Stored items:
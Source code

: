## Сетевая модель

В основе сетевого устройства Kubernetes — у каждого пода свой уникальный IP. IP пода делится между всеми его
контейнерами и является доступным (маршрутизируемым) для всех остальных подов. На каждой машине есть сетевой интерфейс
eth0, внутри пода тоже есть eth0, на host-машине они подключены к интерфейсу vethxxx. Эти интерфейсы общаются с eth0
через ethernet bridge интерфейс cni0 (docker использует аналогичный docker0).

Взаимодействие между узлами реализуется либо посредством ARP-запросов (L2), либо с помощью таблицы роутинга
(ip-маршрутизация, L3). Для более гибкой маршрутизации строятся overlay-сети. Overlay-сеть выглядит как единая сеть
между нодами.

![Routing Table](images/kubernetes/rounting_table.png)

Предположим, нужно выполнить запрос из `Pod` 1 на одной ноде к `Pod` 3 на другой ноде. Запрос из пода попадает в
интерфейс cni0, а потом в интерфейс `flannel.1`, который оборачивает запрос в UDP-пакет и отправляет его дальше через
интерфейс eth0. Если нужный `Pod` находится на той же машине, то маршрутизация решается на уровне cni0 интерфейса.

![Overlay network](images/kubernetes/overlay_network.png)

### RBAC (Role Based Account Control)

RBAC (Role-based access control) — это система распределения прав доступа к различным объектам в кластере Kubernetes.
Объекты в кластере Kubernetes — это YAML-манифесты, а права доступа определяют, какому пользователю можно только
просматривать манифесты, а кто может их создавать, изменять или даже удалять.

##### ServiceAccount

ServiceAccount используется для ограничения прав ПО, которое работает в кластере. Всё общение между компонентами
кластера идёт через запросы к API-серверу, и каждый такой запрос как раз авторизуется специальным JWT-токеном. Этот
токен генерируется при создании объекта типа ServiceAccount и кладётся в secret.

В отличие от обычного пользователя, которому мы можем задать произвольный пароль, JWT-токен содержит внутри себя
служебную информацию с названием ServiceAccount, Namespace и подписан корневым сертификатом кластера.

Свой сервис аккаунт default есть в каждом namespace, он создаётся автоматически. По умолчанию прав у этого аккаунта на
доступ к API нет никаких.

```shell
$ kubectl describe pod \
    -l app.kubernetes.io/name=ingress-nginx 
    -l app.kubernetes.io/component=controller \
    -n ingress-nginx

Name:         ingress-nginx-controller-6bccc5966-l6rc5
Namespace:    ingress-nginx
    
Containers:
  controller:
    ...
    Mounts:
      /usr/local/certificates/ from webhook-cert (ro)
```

● **The problem**
Each entry needs to be copied out exactly as written.

● **Your response**
Source code

:## Сетевая модель

В основе сетевого устройства Kubernetes — у каждого пода свой уникальный IP. IP пода делится между всеми его
контейнерами и является доступным (маршрутизируемым) для всех остальных подов. На каждой машине есть сетевой интерфейс
eth0, внутри пода тоже есть eth0, на host-машине они подключены к интерфейсу vethxxx. Эти интерфейсы общаются с eth0
через ethernet bridge интерфейс cni0 (docker использует аналогичный docker0).

Взаимодействие между узлами реализуется либо посредством ARP-запросов (L2), либо с помощью таблицы роутинга
(ip-маршрутизация, L3). Для более гибкой маршрутизации строятся overlay-сети. Overlay-сеть выглядит как единая сеть
между нодами.

![Routing Table](images/kubernetes/rounting_table.png)

Предположим, нужно выполнить запрос из `Pod` 1 на одной ноде к `Pod` 3 на другой ноде. Запрос из пода попадает в
интерфейс cni0, а потом в интерфейс `flannel.1`, который оборачивает запрос в UDP-пакет и отправляет его дальше через
интерфейс eth0. Если нужный `Pod` находится на той же машине, то маршрутизация решается на уровне cni0 интерфейса.

![Overlay network](images/kubernetes/overlay_network.png)

### RBAC (Role Based Account Control)

RBAC (Role-based access control) — это система распределения прав доступа к различным объектам в кластере Kubernetes.
Объекты в кластере Kubernetes — это YAML-манифесты, а права доступа определяют, какому пользователю можно только
просматривать манифесты, а кто может их создавать, изменять или даже удалять.

##### ServiceAccount

ServiceAccount используется для ограничения прав ПО, которое работает в кластере. Всё общение между компонентами
кластера идёт через запросы к API-серверу, и каждый такой запрос как раз авторизуется специальным JWT-токеном. Этот
токен генерируется при создании объекта типа ServiceAccount и кладётся в secret.

В отличие от обычного пользователя, которому мы можем задать произвольный пароль, JWT-токен содержит внутри себя
служебную информацию с названием ServiceAccount, Namespace и подписан корневым сертификатом кластера.

Свой сервис аккаунт default есть в каждом namespace, он создаётся автоматически. По умолчанию прав у этого аккаунта на
доступ к API нет никаких.

```shell
$ kubectl describe pod \
    -l app.kubernetes.io/name=ingress-nginx 
    -l app.kubernetes.io/component=controller \
    -n ingress-nginx

Name:         ingress-nginx-controller-6bccc5966-l6rc5
Namespace:    ingress-nginx
    
Containers:
  controller:
    ...
    Mounts:
      /usr/local/certificates/ from webhook-cert (ro)
```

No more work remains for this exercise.